“Dis-nous ce que tu veux que ça nous fasse puis on va faire comme si ça nous le faisait.” -Réjean Ducharme
En longeant les corridors du Vieux-Port, je me suis mis à rêver. Une rêverie solitaire, des volutes de pensées enfumées par un rhum cubain fraichement arrivé en ville. À arpenter les trottoirs et les pentes abruptes du Vieux, entre le bas et le haut de la ville, je me suis imaginé un monde sans pauvreté, égalitaire et j’ai eu faim. Par la rue Couillard, Éluard me voit atterrir au bar. Mouillé comme un bateau du fleuve en cale sèche, je me suis essuyé le front avec une napkine et j’ai hélé la barista, Hélène, pour un legendario on the rocks. C’est à ce moment qu’il est apparu dans le cadre de porte, chemise marron étrange avec sa superbe.
-Eh ben, te revoilà toi, t’étais pas au New Jersey en train de faire ton épicerie pour le mois ?
-Tu veux dire la sénéchaussée de Jersey, dans la Manche ?
Si c’est le paradis fiscal, ça doit être là.
Philippe B., contrairement à moi, n’a pas été radié du collège des médecins. Si certains de nos augustes médecins, par soins, ont les doigts plongés dans nos entrailles, notre médicastre a plutôt soin d’avoir du foin à l’abri de la faim des régimes fiscaux.
-Pourquoi portes-tu cette chemise à couleur « Qatar marroon », comme on dit, là-bas ?
-Tu sais, je travaille avec le Qatar, bâtir des ponts commerciaux entre nos deux nations est nécessaire à la croissance économique du Québec !

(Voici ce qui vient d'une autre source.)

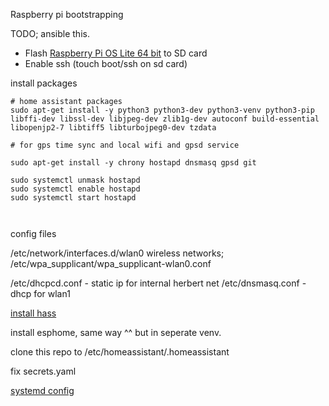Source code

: Raspberry pi bootstrapping

TODO; ansible this.

- Flash [Raspberry Pi OS Lite 64 bit](https://www.raspberrypi.org/downloads/raspberry-pi-os/) to SD card
- Enable ssh (touch boot/ssh on sd card)


install packages
```
# home assistant packages
sudo apt-get install -y python3 python3-dev python3-venv python3-pip libffi-dev libssl-dev libjpeg-dev zlib1g-dev autoconf build-essential libopenjp2-7 libtiff5 libturbojpeg0-dev tzdata

# for gps time sync and local wifi and gpsd service

sudo apt-get install -y chrony hostapd dnsmasq gpsd git

sudo systemctl unmask hostapd
sudo systemctl enable hostapd
sudo systemctl start hostapd



```
config files

/etc/network/interfaces.d/wlan0
wireless networks;
/etc/wpa_supplicant/wpa_supplicant-wlan0.conf

/etc/dhcpcd.conf - static ip for internal herbert net
/etc/dnsmasq.conf  - dhcp for wlan1


 [install hass](https://www.home-assistant.io/installation/raspberrypi#install-home-assistant-core)

 install esphome, same way ^^ but in seperate venv.



clone this repo to /etc/homeassistant/.homeassistant

fix secrets.yaml

[systemd config](https://community.home-assistant.io/t/autostart-using-systemd/199497)

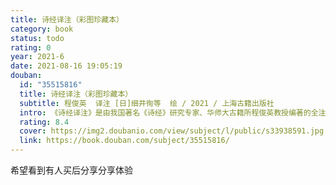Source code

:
 ```yaml
---
title: 诗经译注（彩图珍藏本）
category: book
status: todo
rating: 0
year: 2021-6
date: 2021-08-16 19:05:19
douban:
  id: "35515816"
  title: 诗经译注（彩图珍藏本）
  subtitle: 程俊英  译注 [日]细井徇等  绘 / 2021 / 上海古籍出版社
  intro: 《诗经译注》是由我国著名《诗经》研究专家、华师大古籍所程俊英教授编著的全注全译本。自1982年问世以来深受读者欢迎，哺育了无数海内外学子，也是许渊冲先生《诗经》英译本的首选底本。书中每首诗包括原文、题解、注释和译诗四部分。题解以精美地理图简述诸侯国背景、阐明诗歌的主题，剔除了古代经生牵强附会的解释。注释博采众长，有二说并存的，一并附注，使读者有所思考与选择。生疏字上方皆有注音。注释、译诗逐句排于原诗两侧，便于比照对读。本次出版，收录江户时代细井徇、橘国雄、毛利梅园、岩崎灌园等人所绘诗经名物彩图230余幅，与原诗对照，集江户时代《诗经》名物学之大成，以助读者“多识于鸟兽草木之名”。另外，特别绘制14幅精美《诗经》地图，配有程俊英先生撰写的题解，详析诸侯国背景、古今地理关系。程俊英先生的《诗经》白话译文具有女学者独有的浪漫韵味，不论是十五国风中家喻户晓的诗句，还是二雅三颂中语言艰涩的诗篇，通过程俊英先生富有节奏的白话诗翻译，《诗经》时代先民的真实生活与朴素情感得以生动呈现，读来具有清新隽永、平实自然之美。随书附赠喜马拉雅独家全书诵读音频。
  rating: 8.4
  cover: https://img2.doubanio.com/view/subject/l/public/s33938591.jpg
  link: https://book.douban.com/subject/35515816/
---
```


希望看到有人买后分享分享体验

-Bla bla bla, croissance, croissance, vous n’avez que ça en bouche ; la croissance personnelle ne m’intéresse pas.
-Sans croissance, il n’y a pas de prospérité !
-La prospérité de ton portefeuille oui.
-Pas de mal à gagner sa vie.
-On l’a la vie, on n’a pas à la gagner. On ne vient pas au monde avec le devoir de « mériter » sa vie ou la gagner au 6/49.
-Tu joues sur les mots, tu me comprends.
-Je ne veux pas comprendre et pis ta chemise marron ou brune, c’est ton pote Saddam qui te l’as donnée ?
Long silence, énervé de mon attitude frondeuse, j’ai récupéré. Oui, je l’ai calmé avec un Arak on the rocks, l’anis a fait fondre le béton entre nous deux comme le féroce hiver à nos portes.
-T’as l’air attaché avec de la broche du drapeau qatari aux régimes minceurs !
-Que veux-tu dire ?
-Ton collègue Barrette peut t’en parler, il s’y connaît en tour de taille.
-Tu me trouves gros ?
-Non, avide et inique.
-J’ai l’air d’un gardien de harem ?
-Je n’ai pas dit eunuque ! mais si le chapeau te fait…
-Bon… je vais devoir retourner au port.
-T’es venu avec les marins qataris ?
-Oui, on a mouillé à Québec, l’eau du fleuve est trop basse pour rejoindre Montréal.
-Parbleu ! j’ai acheté un Legendario aux mousses tantôt !
-Ah oui, le rhum cubain ? Vendu par des Qatariens oui !
ça brasse vos affaires, vous faites des ponts avec les castristes aussi ?
-L ’argent n’a pas d’odeur, mon ami.
-Si, si, colle-toi le nez sur un 5 piasses, tu vas voir ce que ça sent des mains de pauvres.
Bon, bon, je te salue. Salut à toi homme sans vertu. Hélé Hélène à nouveau pour un autre Legendario, j’en ai presque oublié cette visite inattendue. Qu’il retourne en Arabie ou aux Îles Canaries, qu’il devienne qatari ou rien, me disais-je, ne change pas la couleur du ciel de novembre. Aux remparts, après avoir délaissé Couillard par la gauche, on voyait au loin une ondée de pluie fine se dessiner entre Beauport et l’Île d’Orléans. Une pluie dans ce beau ciel gris d’automne annonce une gadoue jusqu’au cou ; loin des abris en tout genre, au risque de geler sous nos habits, quand bien même on aura bravé 417 fois ce frette qui n’a rien d’un commerce agréable, on fait avec.